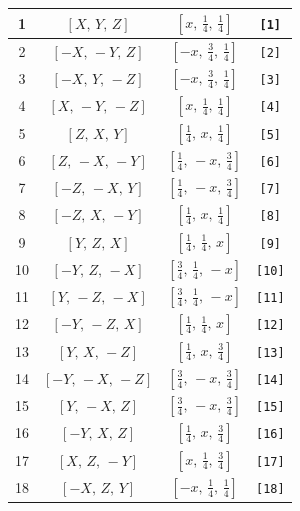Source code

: \documentclass[fleqn,8pt]{jsarticle}
\begin{document}
\begin{longtable}{cccc}
1 & $\left[ X,\, Y,\, Z \right]$ & $\left[ x,\, \frac{1}{4},\, \frac{1}{4} \right]$ & {\tt [1]} \\ \hline
2 & $\left[ - X,\, - Y,\, Z \right]$ & $\left[ - x,\, \frac{3}{4},\, \frac{1}{4} \right]$ & {\tt [2]} \\ \hline
3 & $\left[ - X,\, Y,\, - Z \right]$ & $\left[ - x,\, \frac{3}{4},\, \frac{1}{4} \right]$ & {\tt [3]} \\ \hline
4 & $\left[ X,\, - Y,\, - Z \right]$ & $\left[ x,\, \frac{1}{4},\, \frac{1}{4} \right]$ & {\tt [4]} \\ \hline
5 & $\left[ Z,\, X,\, Y \right]$ & $\left[ \frac{1}{4},\, x,\, \frac{1}{4} \right]$ & {\tt [5]} \\ \hline
6 & $\left[ Z,\, - X,\, - Y \right]$ & $\left[ \frac{1}{4},\, - x,\, \frac{3}{4} \right]$ & {\tt [6]} \\ \hline
7 & $\left[ - Z,\, - X,\, Y \right]$ & $\left[ \frac{1}{4},\, - x,\, \frac{3}{4} \right]$ & {\tt [7]} \\ \hline
8 & $\left[ - Z,\, X,\, - Y \right]$ & $\left[ \frac{1}{4},\, x,\, \frac{1}{4} \right]$ & {\tt [8]} \\ \hline
9 & $\left[ Y,\, Z,\, X \right]$ & $\left[ \frac{1}{4},\, \frac{1}{4},\, x \right]$ & {\tt [9]} \\ \hline
10 & $\left[ - Y,\, Z,\, - X \right]$ & $\left[ \frac{3}{4},\, \frac{1}{4},\, - x \right]$ & {\tt [10]} \\ \hline
11 & $\left[ Y,\, - Z,\, - X \right]$ & $\left[ \frac{3}{4},\, \frac{1}{4},\, - x \right]$ & {\tt [11]} \\ \hline
12 & $\left[ - Y,\, - Z,\, X \right]$ & $\left[ \frac{1}{4},\, \frac{1}{4},\, x \right]$ & {\tt [12]} \\ \hline
13 & $\left[ Y,\, X,\, - Z \right]$ & $\left[ \frac{1}{4},\, x,\, \frac{3}{4} \right]$ & {\tt [13]} \\ \hline
14 & $\left[ - Y,\, - X,\, - Z \right]$ & $\left[ \frac{3}{4},\, - x,\, \frac{3}{4} \right]$ & {\tt [14]} \\ \hline
15 & $\left[ Y,\, - X,\, Z \right]$ & $\left[ \frac{3}{4},\, - x,\, \frac{3}{4} \right]$ & {\tt [15]} \\ \hline
16 & $\left[ - Y,\, X,\, Z \right]$ & $\left[ \frac{1}{4},\, x,\, \frac{3}{4} \right]$ & {\tt [16]} \\ \hline
17 & $\left[ X,\, Z,\, - Y \right]$ & $\left[ x,\, \frac{1}{4},\, \frac{3}{4} \right]$ & {\tt [17]} \\ \hline
18 & $\left[ - X,\, Z,\, Y \right]$ & $\left[ - x,\, \frac{1}{4},\, \frac{1}{4} \right]$ & {\tt [18]} \\ \hline

\end{longtable}
\end{document}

Assignment: Figure out how many lines of the data hold "begin", and answer with the number only.

Answer space: 2